Saved entries:
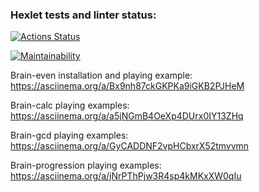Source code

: ### Hexlet tests and linter status:
[![Actions Status](https://github.com/sergey-royt/python-project-49/workflows/hexlet-check/badge.svg)](https://github.com/sergey-royt/python-project-49/actions)

[![Maintainability](https://api.codeclimate.com/v1/badges/da8be663422fc96a61ea/maintainability)](https://codeclimate.com/github/sergey-royt/python-project-49/maintainability)

Brain-even installation and playing example: https://asciinema.org/a/Bx9nh87ckGKPKa9iGKB2PJHeM

Brain-calc playing examples: https://asciinema.org/a/a5jNGmB4OeXp4DUrx0IY13ZHq

Brain-gcd playing examples: https://asciinema.org/a/GyCADDNF2vpHCbxrX52tmvvmn

Brain-progression playing examples: https://asciinema.org/a/jNrPThPjw3R4sp4kMKxXW0qIu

(Exercise description):
Filter the data for the string "examples" and copy every line that has it.

(Completed task):
Brain-calc playing examples: https://asciinema.org/a/a5jNGmB4OeXp4DUrx0IY13ZHq
Brain-gcd playing examples: https://asciinema.org/a/GyCADDNF2vpHCbxrX52tmvvmn
Brain-progression playing examples: https://asciinema.org/a/jNrPThPjw3R4sp4kMKxXW0qIu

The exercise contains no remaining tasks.